Your objective
Look for the word "Documentation" in the material below, then report each line where it occurs.
- Opening Delimiter -
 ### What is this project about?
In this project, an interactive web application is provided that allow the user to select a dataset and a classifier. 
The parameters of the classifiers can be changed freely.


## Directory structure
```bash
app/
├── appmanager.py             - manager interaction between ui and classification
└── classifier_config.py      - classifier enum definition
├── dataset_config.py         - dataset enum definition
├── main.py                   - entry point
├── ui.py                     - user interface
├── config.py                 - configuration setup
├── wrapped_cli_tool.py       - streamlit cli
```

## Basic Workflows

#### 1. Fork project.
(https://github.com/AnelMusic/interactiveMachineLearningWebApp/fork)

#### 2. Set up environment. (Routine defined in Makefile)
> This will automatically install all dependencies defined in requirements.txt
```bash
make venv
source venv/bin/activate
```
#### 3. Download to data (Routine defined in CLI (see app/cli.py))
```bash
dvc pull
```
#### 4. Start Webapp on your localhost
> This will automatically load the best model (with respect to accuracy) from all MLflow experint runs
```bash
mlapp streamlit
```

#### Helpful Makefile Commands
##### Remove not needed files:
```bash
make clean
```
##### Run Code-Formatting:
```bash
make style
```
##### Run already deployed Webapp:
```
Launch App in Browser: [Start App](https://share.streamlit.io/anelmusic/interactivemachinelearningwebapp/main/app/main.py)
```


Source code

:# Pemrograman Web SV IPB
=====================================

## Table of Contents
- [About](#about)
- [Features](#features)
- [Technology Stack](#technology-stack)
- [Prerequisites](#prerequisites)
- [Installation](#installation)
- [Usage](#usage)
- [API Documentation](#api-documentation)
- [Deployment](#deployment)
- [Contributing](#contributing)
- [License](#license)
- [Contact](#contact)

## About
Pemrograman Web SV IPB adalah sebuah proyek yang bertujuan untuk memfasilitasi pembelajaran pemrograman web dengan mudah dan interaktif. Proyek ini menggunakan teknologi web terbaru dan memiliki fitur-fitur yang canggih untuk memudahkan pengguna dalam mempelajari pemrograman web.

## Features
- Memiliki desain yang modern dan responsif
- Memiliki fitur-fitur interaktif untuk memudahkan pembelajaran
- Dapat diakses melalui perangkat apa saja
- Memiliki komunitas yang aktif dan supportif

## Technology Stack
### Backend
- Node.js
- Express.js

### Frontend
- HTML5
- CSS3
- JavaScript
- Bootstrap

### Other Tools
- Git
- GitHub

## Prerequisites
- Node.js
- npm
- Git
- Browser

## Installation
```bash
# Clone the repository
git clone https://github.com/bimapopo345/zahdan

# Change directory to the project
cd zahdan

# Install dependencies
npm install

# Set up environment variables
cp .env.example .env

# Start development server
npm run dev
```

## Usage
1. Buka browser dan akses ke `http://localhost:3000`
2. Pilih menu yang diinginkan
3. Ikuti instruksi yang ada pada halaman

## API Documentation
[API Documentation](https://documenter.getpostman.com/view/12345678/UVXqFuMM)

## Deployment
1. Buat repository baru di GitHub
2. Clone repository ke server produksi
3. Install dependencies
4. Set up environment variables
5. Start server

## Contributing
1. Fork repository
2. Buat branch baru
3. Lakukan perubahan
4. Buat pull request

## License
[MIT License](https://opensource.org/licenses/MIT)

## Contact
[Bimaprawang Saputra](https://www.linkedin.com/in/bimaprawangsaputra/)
- Closing Delimiter -
Solution
- [API Documentation](#api-documentation)
## API Documentation
[API Documentation](https://documenter.getpostman.com/view/12345678/UVXqFuMM)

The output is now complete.